(Stored data entries)
= Beginning of Section =
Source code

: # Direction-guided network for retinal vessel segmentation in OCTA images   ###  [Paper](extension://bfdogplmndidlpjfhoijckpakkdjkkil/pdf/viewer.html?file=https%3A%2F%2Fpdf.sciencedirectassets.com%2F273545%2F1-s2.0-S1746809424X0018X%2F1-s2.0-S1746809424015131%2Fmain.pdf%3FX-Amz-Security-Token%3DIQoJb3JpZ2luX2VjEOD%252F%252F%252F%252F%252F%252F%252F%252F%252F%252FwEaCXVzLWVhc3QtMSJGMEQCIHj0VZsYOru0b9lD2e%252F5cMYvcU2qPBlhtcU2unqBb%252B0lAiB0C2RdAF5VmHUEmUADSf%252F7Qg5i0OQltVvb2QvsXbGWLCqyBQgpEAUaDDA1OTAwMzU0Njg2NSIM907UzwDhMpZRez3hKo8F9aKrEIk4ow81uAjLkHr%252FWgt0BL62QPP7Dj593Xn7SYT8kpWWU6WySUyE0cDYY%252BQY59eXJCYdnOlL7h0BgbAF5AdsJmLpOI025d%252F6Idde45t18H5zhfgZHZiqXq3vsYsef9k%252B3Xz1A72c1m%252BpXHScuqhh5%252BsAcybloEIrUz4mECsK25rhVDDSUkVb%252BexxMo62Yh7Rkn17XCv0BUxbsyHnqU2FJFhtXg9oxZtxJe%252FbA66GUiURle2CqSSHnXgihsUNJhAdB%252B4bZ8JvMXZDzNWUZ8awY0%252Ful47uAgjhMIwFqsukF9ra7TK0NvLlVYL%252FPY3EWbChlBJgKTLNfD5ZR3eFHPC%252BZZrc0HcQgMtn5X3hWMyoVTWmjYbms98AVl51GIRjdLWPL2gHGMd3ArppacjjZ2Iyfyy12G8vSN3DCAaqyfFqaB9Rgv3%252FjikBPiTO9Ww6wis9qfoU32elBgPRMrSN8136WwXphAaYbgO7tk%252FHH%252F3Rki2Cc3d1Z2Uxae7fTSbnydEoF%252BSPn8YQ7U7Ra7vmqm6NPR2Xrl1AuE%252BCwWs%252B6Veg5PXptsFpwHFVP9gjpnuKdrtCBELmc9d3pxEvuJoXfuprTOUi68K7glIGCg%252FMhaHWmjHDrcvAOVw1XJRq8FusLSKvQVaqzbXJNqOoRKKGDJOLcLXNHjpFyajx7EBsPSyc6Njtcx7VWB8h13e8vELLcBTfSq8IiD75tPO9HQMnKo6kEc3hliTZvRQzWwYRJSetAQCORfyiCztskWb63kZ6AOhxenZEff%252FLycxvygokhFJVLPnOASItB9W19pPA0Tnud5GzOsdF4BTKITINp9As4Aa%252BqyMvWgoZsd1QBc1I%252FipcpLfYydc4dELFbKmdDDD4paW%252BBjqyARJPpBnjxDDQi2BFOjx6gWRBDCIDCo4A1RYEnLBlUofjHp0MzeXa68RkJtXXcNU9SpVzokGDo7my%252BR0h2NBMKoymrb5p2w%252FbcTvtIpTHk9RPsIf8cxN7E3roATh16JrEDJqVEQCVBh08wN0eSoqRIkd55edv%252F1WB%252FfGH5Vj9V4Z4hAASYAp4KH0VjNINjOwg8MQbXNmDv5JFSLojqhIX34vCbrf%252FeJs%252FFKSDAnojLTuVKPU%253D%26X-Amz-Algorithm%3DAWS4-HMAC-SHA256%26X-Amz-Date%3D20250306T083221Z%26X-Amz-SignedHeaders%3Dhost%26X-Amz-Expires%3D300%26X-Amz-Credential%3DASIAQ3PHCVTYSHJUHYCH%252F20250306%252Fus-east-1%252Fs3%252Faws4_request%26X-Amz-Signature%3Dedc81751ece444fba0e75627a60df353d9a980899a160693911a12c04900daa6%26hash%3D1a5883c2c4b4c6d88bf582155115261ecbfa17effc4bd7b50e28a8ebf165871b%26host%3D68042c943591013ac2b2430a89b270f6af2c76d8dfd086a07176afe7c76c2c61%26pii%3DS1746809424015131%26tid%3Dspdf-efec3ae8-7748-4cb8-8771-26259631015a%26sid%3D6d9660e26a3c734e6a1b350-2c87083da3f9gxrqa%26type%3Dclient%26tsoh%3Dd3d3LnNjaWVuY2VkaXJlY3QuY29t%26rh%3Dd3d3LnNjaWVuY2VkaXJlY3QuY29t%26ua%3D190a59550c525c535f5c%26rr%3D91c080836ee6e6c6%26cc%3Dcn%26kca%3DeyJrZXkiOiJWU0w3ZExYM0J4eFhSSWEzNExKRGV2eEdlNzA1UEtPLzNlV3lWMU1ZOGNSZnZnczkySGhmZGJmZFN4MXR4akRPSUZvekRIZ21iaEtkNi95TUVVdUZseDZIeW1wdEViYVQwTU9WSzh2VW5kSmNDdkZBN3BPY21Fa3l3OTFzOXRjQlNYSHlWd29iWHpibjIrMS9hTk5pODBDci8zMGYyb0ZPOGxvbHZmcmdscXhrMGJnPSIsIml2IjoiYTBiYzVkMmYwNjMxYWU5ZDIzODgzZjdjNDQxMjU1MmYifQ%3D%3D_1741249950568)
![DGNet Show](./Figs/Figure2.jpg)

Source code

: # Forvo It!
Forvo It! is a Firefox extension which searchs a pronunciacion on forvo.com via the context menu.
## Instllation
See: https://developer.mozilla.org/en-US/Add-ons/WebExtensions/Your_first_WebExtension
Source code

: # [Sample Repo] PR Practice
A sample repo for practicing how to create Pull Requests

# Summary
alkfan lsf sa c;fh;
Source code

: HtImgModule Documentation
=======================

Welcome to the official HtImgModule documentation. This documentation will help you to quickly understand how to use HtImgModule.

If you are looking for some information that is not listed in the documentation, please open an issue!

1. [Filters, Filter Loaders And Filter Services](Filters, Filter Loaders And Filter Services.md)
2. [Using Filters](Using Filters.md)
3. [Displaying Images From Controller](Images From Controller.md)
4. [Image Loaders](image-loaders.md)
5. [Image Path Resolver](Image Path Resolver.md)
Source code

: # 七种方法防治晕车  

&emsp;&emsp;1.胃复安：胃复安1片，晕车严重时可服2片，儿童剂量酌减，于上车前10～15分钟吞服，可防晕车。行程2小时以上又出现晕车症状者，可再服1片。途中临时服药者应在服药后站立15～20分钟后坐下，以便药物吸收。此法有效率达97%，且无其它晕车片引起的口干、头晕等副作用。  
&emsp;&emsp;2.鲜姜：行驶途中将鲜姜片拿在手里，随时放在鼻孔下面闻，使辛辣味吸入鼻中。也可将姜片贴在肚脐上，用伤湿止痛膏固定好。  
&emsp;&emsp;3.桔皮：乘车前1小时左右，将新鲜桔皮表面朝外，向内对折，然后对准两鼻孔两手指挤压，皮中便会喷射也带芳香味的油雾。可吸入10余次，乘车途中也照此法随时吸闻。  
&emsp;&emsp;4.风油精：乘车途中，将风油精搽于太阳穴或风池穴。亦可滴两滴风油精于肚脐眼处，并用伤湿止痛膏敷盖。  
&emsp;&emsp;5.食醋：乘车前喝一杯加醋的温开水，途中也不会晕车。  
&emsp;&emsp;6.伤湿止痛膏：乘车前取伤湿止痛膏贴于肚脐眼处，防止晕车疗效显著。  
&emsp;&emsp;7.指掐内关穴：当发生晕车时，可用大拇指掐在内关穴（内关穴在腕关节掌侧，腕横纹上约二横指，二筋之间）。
= End of Section =
→ What to produce:
Could you give the data above again, exact in every line?

→ Response:
Source code

: # Direction-guided network for retinal vessel segmentation in OCTA images   ###  [Paper](extension://bfdogplmndidlpjfhoijckpakkdjkkil/pdf/viewer.html?file=https%3A%2F%2Fpdf.sciencedirectassets.com%2F273545%2F1-s2.0-S1746809424X0018X%2F1-s2.0-S1746809424015131%2Fmain.pdf%3FX-Amz-Security-Token%3DIQoJb3JpZ2luX2VjEOD%252F%252F%252F%252F%252F%252F%252F%252F%252F%252FwEaCXVzLWVhc3QtMSJGMEQCIHj0VZsYOru0b9lD2e%252F5cMYvcU2qPBlhtcU2unqBb%252B0lAiB0C2RdAF5VmHUEmUADSf%252F7Qg5i0OQltVvb2QvsXbGWLCqyBQgpEAUaDDA1OTAwMzU0Njg2NSIM907UzwDhMpZRez3hKo8F9aKrEIk4ow81uAjLkHr%252FWgt0BL62QPP7Dj593Xn7SYT8kpWWU6WySUyE0cDYY%252BQY59eXJCYdnOlL7h0BgbAF5AdsJmLpOI025d%252F6Idde45t18H5zhfgZHZiqXq3vsYsef9k%252B3Xz1A72c1m%252BpXHScuqhh5%252BsAcybloEIrUz4mECsK25rhVDDSUkVb%252BexxMo62Yh7Rkn17XCv0BUxbsyHnqU2FJFhtXg9oxZtxJe%252FbA66GUiURle2CqSSHnXgihsUNJhAdB%252B4bZ8JvMXZDzNWUZ8awY0%252Ful47uAgjhMIwFqsukF9ra7TK0NvLlVYL%252FPY3EWbChlBJgKTLNfD5ZR3eFHPC%252BZZrc0HcQgMtn5X3hWMyoVTWmjYbms98AVl51GIRjdLWPL2gHGMd3ArppacjjZ2Iyfyy12G8vSN3DCAaqyfFqaB9Rgv3%252FjikBPiTO9Ww6wis9qfoU32elBgPRMrSN8136WwXphAaYbgO7tk%252FHH%252F3Rki2Cc3d1Z2Uxae7fTSbnydEoF%252BSPn8YQ7U7Ra7vmqm6NPR2Xrl1AuE%252BCwWs%252B6Veg5PXptsFpwHFVP9gjpnuKdrtCBELmc9d3pxEvuJoXfuprTOUi68K7glIGCg%252FMhaHWmjHDrcvAOVw1XJRq8FusLSKvQVaqzbXJNqOoRKKGDJOLcLXNHjpFyajx7EBsPSyc6Njtcx7VWB8h13e8vELLcBTfSq8IiD75tPO9HQMnKo6kEc3hliTZvRQzWwYRJSetAQCORfyiCztskWb63kZ6AOhxenZEff%252FLycxvygokhFJVLPnOASItB9W19pPA0Tnud5GzOsdF4BTKITINp9As4Aa%252BqyMvWgoZsd1QBc1I%252FipcpLfYydc4dELFbKmdDDD4paW%252BBjqyARJPpBnjxDDQi2BFOjx6gWRBDCIDCo4A1RYEnLBlUofjHp0MzeXa68RkJtXXcNU9SpVzokGDo7my%252BR0h2NBMKoymrb5p2w%252FbcTvtIpTHk9RPsIf8cxN7E3roATh16JrEDJqVEQCVBh08wN0eSoqRIkd55edv%252F1WB%252FfGH5Vj9V4Z4hAASYAp4KH0VjNINjOwg8MQbXNmDv5JFSLojqhIX34vCbrf%252FeJs%252FFKSDAnojLTuVKPU%253D%26X-Amz-Algorithm%3DAWS4-HMAC-SHA256%26X-Amz-Date%3D20250306T083221Z%26X-Amz-SignedHeaders%3Dhost%26X-Amz-Expires%3D300%26X-Amz-Credential%3DASIAQ3PHCVTYSHJUHYCH%252F20250306%252Fus-east-1%252Fs3%252Faws4_request%26X-Amz-Signature%3Dedc81751ece444fba0e75627a60df353d9a980899a160693911a12c04900daa6%26hash%3D1a5883c2c4b4c6d88bf582155115261ecbfa17effc4bd7b50e28a8ebf165871b%26host%3D68042c943591013ac2b2430a89b270f6af2c76d8dfd086a07176afe7c76c2c61%26pii%3DS1746809424015131%26tid%3Dspdf-efec3ae8-7748-4cb8-8771-26259631015a%26sid%3D6d9660e26a3c734e6a1b350-2c87083da3f9gxrqa%26type%3Dclient%26tsoh%3Dd3d3LnNjaWVuY2VkaXJlY3QuY29t%26rh%3Dd3d3LnNjaWVuY2VkaXJlY3QuY29t%26ua%3D190a59550c525c535f5c%26rr%3D91c080836ee6e6c6%26cc%3Dcn%26kca%3DeyJrZXkiOiJWU0w3ZExYM0J4eFhSSWEzNExKRGV2eEdlNzA1UEtPLzNlV3lWMU1ZOGNSZnZnczkySGhmZGJmZFN4MXR4akRPSUZvekRIZ21iaEtkNi95TUVVdUZseDZIeW1wdEViYVQwTU9WSzh2VW5kSmNDdkZBN3BPY21Fa3l3OTFzOXRjQlNYSHlWd29iWHpibjIrMS9hTk5pODBDci8zMGYyb0ZPOGxvbHZmcmdscXhrMGJnPSIsIml2IjoiYTBiYzVkMmYwNjMxYWU5ZDIzODgzZjdjNDQxMjU1MmYifQ%3D%3D_1741249950568)
![DGNet Show](./Figs/Figure2.jpg)

Source code

: # Forvo It!
Forvo It! is a Firefox extension which searchs a pronunciacion on forvo.com via the context menu.
## Instllation
See: https://developer.mozilla.org/en-US/Add-ons/WebExtensions/Your_first_WebExtension
Source code

: # [Sample Repo] PR Practice
A sample repo for practicing how to create Pull Requests

# Summary
alkfan lsf sa c;fh;
Source code

: HtImgModule Documentation
=======================

Welcome to the official HtImgModule documentation. This documentation will help you to quickly understand how to use HtImgModule.

If you are looking for some information that is not listed in the documentation, please open an issue!

1. [Filters, Filter Loaders And Filter Services](Filters, Filter Loaders And Filter Services.md)
2. [Using Filters](Using Filters.md)
3. [Displaying Images From Controller](Images From Controller.md)
4. [Image Loaders](image-loaders.md)
5. [Image Path Resolver](Image Path Resolver.md)
Source code

: # 七种方法防治晕车  

&emsp;&emsp;1.胃复安：胃复安1片，晕车严重时可服2片，儿童剂量酌减，于上车前10～15分钟吞服，可防晕车。行程2小时以上又出现晕车症状者，可再服1片。途中临时服药者应在服药后站立15～20分钟后坐下，以便药物吸收。此法有效率达97%，且无其它晕车片引起的口干、头晕等副作用。  
&emsp;&emsp;2.鲜姜：行驶途中将鲜姜片拿在手里，随时放在鼻孔下面闻，使辛辣味吸入鼻中。也可将姜片贴在肚脐上，用伤湿止痛膏固定好。  
&emsp;&emsp;3.桔皮：乘车前1小时左右，将新鲜桔皮表面朝外，向内对折，然后对准两鼻孔两手指挤压，皮中便会喷射也带芳香味的油雾。可吸入10余次，乘车途中也照此法随时吸闻。  
&emsp;&emsp;4.风油精：乘车途中，将风油精搽于太阳穴或风池穴。亦可滴两滴风油精于肚脐眼处，并用伤湿止痛膏敷盖。  
&emsp;&emsp;5.食醋：乘车前喝一杯加醋的温开水，途中也不会晕车。  
&emsp;&emsp;6.伤湿止痛膏：乘车前取伤湿止痛膏贴于肚脐眼处，防止晕车疗效显著。  
&emsp;&emsp;7.指掐内关穴：当发生晕车时，可用大拇指掐在内关穴（内关穴在腕关节掌侧，腕横纹上约二横指，二筋之间）。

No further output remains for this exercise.